I’ve never been one of those “black helicopter” guys. You know, the conspiracy theorists who see government secrecy and snooping around every corner. Well, at least I wasn’t until I actually saw the black helicopters.
I’ve never been one of those “black helicopter” guys. You know, the conspiracy theorists who see government secrecy and snooping around every corner.
Well, at least I wasn’t until I actually saw the black helicopters.
I heard them first: a heavy thumping that rattled my condo windows as they darted like bats through the valley of apartment complexes near Loring Park. Over and over.
Like a lot of other residents of the Twin Cities, I had spent part of the night watching scenes from Ferguson, Mo., where police using military gear and weapons went after demonstrators and reporters with rubber bullets and tear gas.
The exercises, coupled with this newspaper’s story last week about tons of military equipment being given to police departments, including a grenade launcher to tiny Royalton, are disconcerting. Sen. Claire McCaskill, chair of the Homeland Security and Government Affairs Committee, is concerned enough to plan hearings soon.
The helicopters creeped me out, and I wasn’t alone. I know the exercise was planned months in advance, but the timing was terrible.
The military unit was the Night Stalkers, an Army regiment that specializes in night missions using Blackhawk helicopters, and it does these exercises in several cities each year.
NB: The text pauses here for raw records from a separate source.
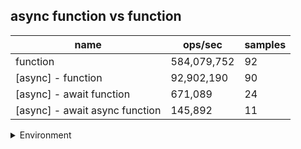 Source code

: ## async function vs function

|name|ops/sec|samples|
|-|-|-|
|function|584,079,752|92|
|[async] - function|92,902,190|90|
|[async] - await function|671,089|24|
|[async] - await async function|145,892|11|


<details>
<summary>Environment</summary>

* __Machine:__ linux x64 | 2 vCPUs | 6.8GB Mem
* __Run:__ Thu Oct 26 2023 23:42:42 GMT+0000 (Coordinated Universal Time)
</details>

<!--
{"environment":{"platform":"linux","arch":"x64","cpus":2,"totalMemory":6.7597503662109375},"benchmarks":[{"name":"function","opsSec":584079751.7363563,"samples":6},{"name":"[async] - function","opsSec":92902190.10600598,"samples":7},{"name":"[async] - await function","opsSec":671089.0058408516,"samples":3},{"name":"[async] - await async function","opsSec":145892.15266718043,"samples":4}]}-->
If this week’s maneuvers were similar to those that happened here in 2012, the secrecy was intentional.
The nonprofit watchdog Public Record Media obtained 2012 agreements and mail between the Navy and Twin Cities officials that shed light on what likely happened this week.
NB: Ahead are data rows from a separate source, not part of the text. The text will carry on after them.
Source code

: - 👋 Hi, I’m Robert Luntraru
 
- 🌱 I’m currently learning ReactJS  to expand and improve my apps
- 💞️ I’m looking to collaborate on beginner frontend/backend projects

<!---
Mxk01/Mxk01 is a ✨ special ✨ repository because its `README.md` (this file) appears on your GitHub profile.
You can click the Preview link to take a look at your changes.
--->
The 2012 agreements allowed the military to conduct “low visibility movement, military operations in urban terrain, manual and low weight explosive breaching, low-altitude precision helicopter operations, live fire, simunitions; flash bang and surveillance.”
Those documents show that Minneapolis purposely found a way around notifying the City Council by using the city’s water works plant to give permission for the training.
“Documents indicate that the city was sensitive to publicity about the exercises, and sought to enter into a contract without City Council process so as to keep the training out of the public eye,” PRM found.
Navy attorney Billy Holt wrote to Corey Conover, an assistant city attorney: “That’s great news that this will hopefully allow your client to sign without placing this before the City Council.”
The documents, however, also show significant concerns about public safety.
“If a helicopter crashes into a softening plant killing 10 people, seven employees and three visitors, shouldn’t they protect us from all liability, whether or not they were negligent? I’m not expecting they will be willing to do that,” Conover wrote.
Minneapolis eventually got the Navy to agree to stricter liability terms, something Matt Ehling, PRM’s president, commends.
Ehling said there were some “weird, unanswered questions” about the 2012 actions.